== What you are asked to do ==
Using the data below, return word for word every line from the one holding "File for testing commits and merges." down to the one holding "implementation for the". Leave pictures out.

START Supplied data

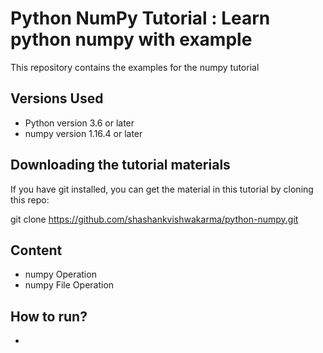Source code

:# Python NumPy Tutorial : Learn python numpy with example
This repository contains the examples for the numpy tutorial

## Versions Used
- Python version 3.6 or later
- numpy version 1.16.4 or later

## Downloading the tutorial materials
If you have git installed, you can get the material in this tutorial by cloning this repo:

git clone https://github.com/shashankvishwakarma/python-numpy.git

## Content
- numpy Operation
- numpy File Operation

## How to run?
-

END Supplied data
START Supplied data

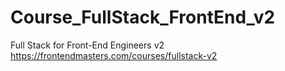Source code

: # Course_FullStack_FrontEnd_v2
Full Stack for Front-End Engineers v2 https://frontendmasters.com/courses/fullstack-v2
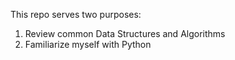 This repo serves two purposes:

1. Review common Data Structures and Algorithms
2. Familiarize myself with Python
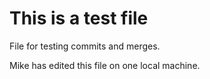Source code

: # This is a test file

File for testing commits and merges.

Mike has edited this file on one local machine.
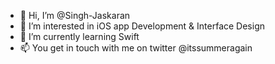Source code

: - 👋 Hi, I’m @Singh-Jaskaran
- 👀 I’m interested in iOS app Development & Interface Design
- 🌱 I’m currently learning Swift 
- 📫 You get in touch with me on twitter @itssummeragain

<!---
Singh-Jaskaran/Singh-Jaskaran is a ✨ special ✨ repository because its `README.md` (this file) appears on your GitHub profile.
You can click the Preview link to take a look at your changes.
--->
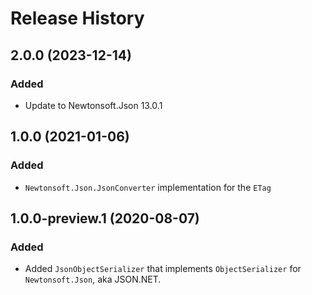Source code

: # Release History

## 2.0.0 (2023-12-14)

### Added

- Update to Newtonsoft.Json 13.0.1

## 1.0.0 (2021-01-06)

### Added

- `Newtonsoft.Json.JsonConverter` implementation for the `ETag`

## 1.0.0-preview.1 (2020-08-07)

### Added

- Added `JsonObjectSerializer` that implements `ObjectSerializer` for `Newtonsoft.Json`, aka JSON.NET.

END Supplied data

== Output for this exercise ==
File for testing commits and merges.

Mike has edited this file on one local machine.
Source code

: - 👋 Hi, I’m @Singh-Jaskaran
- 👀 I’m interested in iOS app Development & Interface Design
- 🌱 I’m currently learning Swift 
- 📫 You get in touch with me on twitter @itssummeragain

<!---
Singh-Jaskaran/Singh-Jaskaran is a ✨ special ✨ repository because its `README.md` (this file) appears on your GitHub profile.
You can click the Preview link to take a look at your changes.
--->
Source code

: # Release History

## 2.0.0 (2023-12-14)

### Added

- Update to Newtonsoft.Json 13.0.1

## 1.0.0 (2021-01-06)

### Added

- `Newtonsoft.Json.JsonConverter` implementation for the `ETag`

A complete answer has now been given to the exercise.